Pictures paired with source code

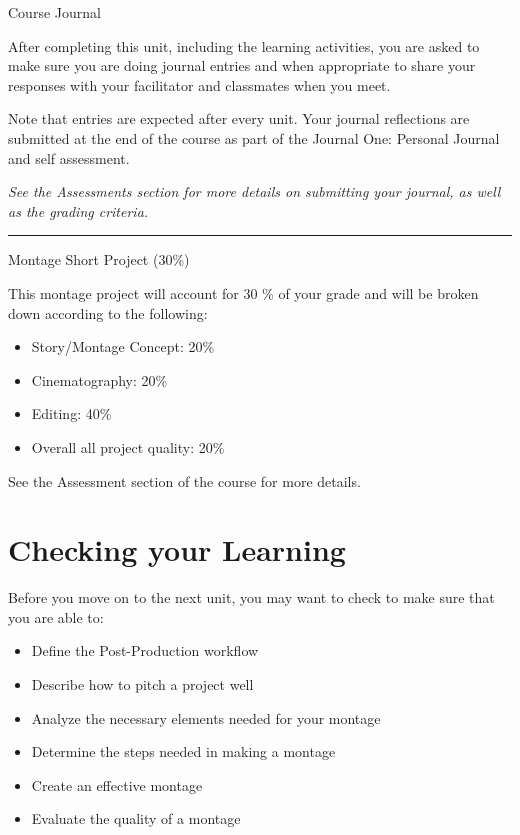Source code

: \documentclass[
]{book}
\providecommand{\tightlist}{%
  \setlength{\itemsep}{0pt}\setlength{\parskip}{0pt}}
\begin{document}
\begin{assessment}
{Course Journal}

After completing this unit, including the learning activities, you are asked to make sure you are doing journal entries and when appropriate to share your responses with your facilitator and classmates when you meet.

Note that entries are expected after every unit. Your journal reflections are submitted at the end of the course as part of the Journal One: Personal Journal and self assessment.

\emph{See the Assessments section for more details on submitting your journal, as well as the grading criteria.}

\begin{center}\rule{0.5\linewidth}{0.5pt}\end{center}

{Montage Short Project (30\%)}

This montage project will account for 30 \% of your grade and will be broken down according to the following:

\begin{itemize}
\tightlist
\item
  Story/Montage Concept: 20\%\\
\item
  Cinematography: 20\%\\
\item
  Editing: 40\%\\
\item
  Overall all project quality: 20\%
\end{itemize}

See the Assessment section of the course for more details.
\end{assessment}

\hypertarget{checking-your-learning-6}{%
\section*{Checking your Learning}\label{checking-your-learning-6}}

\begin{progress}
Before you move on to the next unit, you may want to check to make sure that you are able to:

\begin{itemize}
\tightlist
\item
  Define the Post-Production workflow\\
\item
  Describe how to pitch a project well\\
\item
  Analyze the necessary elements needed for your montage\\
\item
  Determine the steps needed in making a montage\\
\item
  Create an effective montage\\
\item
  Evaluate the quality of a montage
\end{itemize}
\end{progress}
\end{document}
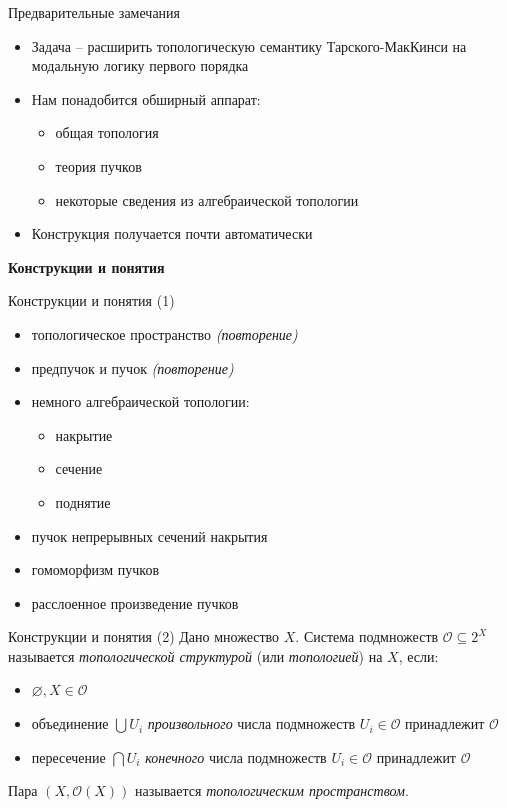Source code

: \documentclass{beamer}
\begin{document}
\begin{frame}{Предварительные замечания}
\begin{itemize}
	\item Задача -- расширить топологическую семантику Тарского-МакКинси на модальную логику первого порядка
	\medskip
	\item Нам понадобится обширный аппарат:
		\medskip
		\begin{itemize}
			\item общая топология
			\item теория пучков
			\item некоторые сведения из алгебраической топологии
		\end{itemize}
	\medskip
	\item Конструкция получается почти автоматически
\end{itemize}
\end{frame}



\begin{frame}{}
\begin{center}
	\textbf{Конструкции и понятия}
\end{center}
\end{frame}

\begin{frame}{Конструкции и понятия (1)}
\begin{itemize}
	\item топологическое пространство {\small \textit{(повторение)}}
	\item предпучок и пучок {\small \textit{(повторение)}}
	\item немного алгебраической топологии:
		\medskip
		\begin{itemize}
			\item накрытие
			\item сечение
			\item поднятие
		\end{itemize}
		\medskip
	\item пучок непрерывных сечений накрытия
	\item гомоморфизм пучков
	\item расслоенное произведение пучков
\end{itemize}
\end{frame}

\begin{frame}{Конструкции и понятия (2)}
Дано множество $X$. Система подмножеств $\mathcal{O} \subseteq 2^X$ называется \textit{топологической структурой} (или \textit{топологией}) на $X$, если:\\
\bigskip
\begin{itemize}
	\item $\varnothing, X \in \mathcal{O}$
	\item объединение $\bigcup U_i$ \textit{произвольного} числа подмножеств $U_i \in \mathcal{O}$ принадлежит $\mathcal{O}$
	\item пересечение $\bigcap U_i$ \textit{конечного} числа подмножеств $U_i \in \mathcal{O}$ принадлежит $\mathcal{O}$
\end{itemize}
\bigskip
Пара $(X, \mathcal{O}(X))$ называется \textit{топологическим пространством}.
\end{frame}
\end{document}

**PROBLEM REQUIREMENTS**
Show all lines in the records above that hold "documentclass".

**RESPONSE TO THE TASK**
: \documentclass[
: \documentclass{beamer}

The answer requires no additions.